• The problem
From the entries below, copy every line that has the word "taken".

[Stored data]

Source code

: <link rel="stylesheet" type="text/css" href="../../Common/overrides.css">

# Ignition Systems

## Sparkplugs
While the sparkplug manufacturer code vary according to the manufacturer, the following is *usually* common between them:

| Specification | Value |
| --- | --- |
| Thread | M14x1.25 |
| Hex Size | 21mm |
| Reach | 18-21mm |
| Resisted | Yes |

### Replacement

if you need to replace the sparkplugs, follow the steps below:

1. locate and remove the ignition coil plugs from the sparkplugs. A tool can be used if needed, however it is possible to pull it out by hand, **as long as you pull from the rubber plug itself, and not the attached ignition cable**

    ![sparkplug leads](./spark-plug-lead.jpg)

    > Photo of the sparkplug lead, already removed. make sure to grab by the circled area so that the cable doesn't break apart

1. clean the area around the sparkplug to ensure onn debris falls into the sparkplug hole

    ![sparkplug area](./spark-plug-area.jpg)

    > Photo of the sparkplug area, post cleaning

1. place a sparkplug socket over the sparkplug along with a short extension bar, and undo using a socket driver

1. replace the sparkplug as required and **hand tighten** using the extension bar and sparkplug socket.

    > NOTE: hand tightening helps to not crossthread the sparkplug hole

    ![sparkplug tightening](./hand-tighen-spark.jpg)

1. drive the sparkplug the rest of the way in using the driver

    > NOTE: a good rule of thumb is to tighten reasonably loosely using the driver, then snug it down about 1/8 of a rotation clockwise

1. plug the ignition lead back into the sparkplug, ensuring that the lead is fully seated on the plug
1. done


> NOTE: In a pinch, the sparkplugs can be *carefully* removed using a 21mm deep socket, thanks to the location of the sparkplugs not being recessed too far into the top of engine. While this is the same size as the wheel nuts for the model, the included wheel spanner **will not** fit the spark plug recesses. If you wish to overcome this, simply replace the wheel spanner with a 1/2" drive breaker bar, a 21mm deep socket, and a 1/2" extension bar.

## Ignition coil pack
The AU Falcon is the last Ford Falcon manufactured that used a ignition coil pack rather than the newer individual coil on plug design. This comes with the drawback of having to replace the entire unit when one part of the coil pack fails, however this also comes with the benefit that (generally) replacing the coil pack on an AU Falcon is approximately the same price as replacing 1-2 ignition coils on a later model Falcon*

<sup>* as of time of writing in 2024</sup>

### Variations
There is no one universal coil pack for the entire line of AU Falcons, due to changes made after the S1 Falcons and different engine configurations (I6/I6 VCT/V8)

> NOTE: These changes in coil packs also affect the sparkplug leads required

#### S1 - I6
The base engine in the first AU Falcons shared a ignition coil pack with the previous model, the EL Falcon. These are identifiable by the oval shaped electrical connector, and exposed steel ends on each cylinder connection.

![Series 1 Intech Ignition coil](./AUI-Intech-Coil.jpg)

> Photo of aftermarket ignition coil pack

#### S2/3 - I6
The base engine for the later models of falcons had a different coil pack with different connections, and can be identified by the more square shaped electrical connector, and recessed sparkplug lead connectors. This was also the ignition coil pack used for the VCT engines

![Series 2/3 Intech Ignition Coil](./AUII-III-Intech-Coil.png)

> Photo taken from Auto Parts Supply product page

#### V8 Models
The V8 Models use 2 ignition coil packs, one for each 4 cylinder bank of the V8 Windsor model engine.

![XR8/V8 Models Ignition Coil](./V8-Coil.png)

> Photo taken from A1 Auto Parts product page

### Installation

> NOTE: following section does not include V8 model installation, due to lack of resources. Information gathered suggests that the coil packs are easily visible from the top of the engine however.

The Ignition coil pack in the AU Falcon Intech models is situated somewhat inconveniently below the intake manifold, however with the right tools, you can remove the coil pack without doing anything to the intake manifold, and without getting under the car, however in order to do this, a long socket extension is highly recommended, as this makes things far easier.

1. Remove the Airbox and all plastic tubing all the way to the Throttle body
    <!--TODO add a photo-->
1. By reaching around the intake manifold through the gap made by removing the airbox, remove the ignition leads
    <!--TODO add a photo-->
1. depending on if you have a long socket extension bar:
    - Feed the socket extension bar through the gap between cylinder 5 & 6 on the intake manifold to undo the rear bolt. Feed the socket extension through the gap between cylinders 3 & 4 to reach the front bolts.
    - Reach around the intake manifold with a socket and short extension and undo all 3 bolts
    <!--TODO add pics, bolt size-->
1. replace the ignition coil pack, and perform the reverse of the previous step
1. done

• Answer below
> Photo taken from Auto Parts Supply product page
> Photo taken from A1 Auto Parts product page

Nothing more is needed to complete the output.